» **YOUR OBJECTIVE**
Write out exactly the lines below that run from the one containing "- [ ] User Health Data → **Calories**" through the one containing "### 💰 Pricing & Distribution", both included, with no other lines.

BEGIN AVAILABLE DATA

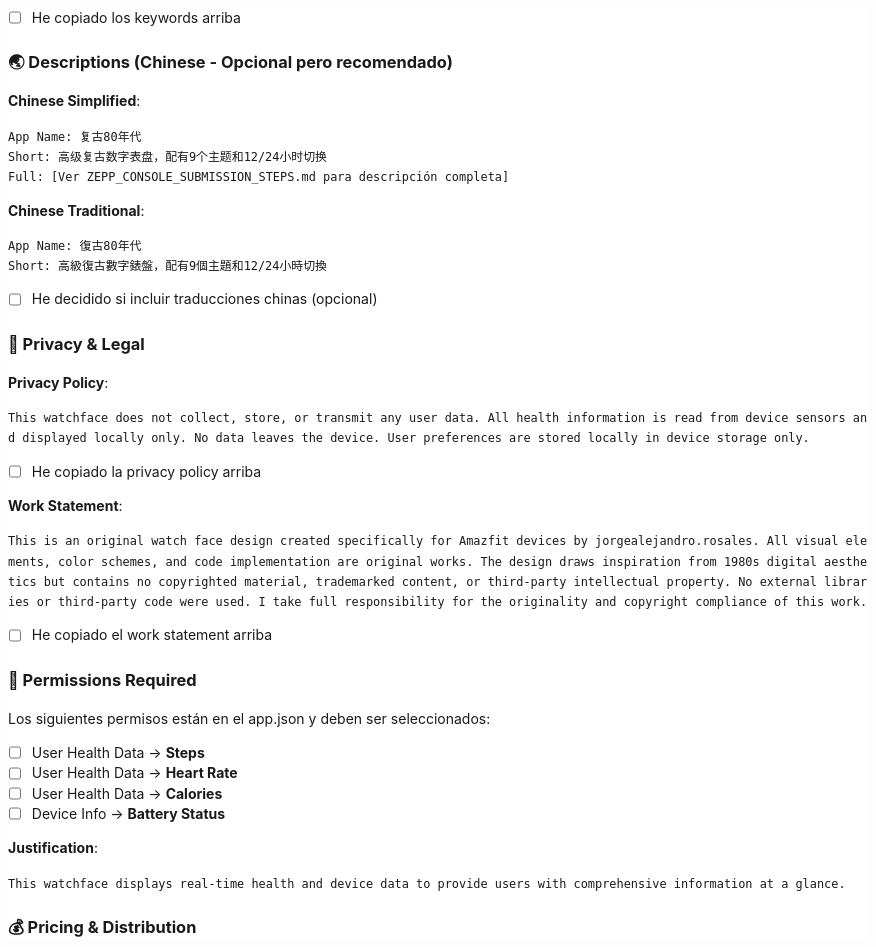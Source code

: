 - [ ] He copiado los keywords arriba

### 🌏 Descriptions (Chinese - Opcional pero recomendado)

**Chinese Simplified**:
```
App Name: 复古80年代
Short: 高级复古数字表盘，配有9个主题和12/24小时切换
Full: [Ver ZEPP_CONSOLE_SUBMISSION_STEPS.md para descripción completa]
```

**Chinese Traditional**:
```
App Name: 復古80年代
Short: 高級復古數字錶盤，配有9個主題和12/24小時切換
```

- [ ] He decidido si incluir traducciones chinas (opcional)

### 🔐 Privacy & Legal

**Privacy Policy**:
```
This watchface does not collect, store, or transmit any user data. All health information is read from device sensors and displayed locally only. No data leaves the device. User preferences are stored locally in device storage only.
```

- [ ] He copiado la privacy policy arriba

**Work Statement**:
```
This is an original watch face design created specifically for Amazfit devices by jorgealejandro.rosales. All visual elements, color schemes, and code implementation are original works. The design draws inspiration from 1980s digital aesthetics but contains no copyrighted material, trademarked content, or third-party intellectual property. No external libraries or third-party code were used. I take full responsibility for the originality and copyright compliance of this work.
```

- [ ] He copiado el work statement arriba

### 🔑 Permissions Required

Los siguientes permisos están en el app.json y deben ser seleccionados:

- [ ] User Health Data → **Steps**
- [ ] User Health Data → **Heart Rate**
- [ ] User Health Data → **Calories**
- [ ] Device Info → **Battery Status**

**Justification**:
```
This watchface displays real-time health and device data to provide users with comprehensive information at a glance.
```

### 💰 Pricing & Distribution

END AVAILABLE DATA
BEGIN AVAILABLE DATA

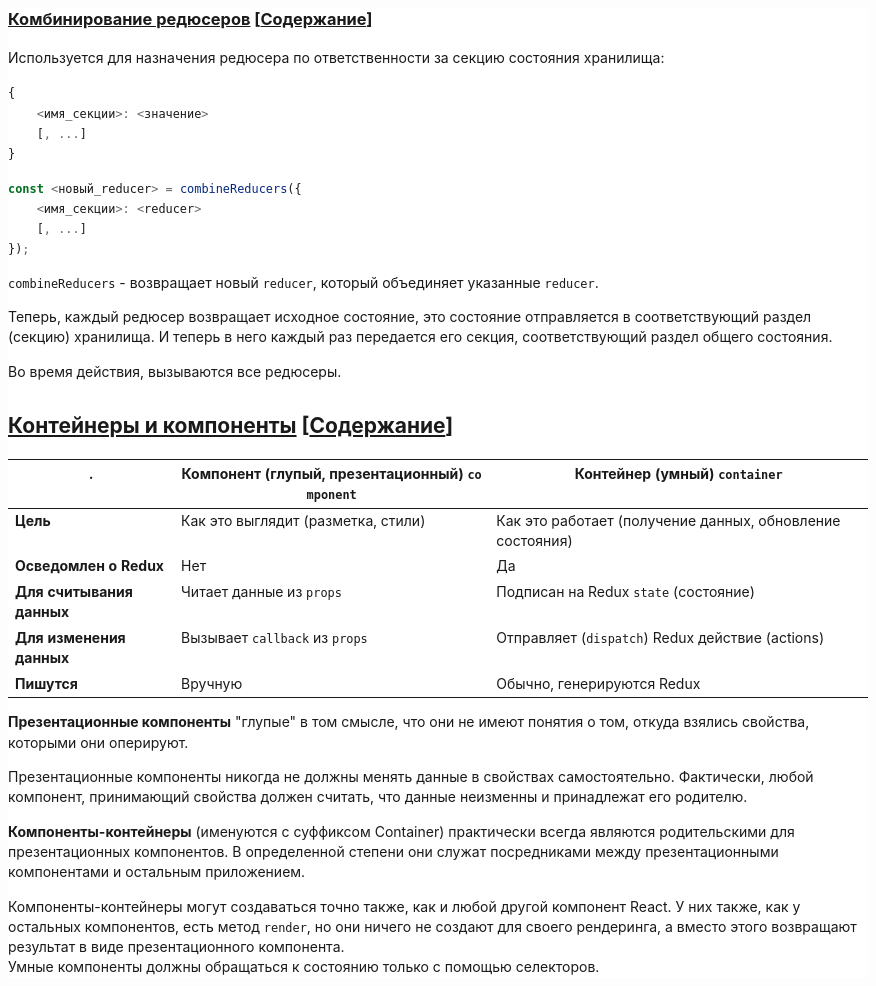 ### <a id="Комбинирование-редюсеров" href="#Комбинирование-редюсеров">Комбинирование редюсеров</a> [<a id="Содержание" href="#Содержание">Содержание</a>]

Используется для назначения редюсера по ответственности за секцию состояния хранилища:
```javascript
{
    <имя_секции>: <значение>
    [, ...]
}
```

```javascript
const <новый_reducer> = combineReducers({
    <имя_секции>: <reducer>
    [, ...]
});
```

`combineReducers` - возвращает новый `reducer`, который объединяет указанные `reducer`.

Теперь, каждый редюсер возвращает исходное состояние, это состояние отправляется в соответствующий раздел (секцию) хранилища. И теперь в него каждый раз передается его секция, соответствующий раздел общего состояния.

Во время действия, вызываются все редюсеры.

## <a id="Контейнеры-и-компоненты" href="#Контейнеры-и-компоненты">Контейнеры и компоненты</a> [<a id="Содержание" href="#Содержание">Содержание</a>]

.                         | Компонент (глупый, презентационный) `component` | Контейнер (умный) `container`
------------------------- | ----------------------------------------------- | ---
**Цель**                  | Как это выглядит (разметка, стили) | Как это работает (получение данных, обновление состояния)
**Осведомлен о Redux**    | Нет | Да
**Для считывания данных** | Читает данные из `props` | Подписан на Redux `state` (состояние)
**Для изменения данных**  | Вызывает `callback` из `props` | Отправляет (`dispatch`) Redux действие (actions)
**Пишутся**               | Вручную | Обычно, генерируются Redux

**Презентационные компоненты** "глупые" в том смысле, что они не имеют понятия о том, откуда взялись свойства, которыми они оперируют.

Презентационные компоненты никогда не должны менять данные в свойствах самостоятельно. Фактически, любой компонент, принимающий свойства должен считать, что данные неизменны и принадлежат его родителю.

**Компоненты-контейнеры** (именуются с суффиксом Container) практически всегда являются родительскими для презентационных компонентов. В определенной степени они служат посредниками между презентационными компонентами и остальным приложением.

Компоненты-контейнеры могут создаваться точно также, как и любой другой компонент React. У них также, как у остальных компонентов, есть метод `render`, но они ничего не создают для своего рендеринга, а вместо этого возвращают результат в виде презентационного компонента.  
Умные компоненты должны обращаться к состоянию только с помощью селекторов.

END AVAILABLE DATA

» **SOLUTION**
- [ ] User Health Data → **Calories**
- [ ] Device Info → **Battery Status**

**Justification**:
```
This watchface displays real-time health and device data to provide users with comprehensive information at a glance.
```

### 💰 Pricing & Distribution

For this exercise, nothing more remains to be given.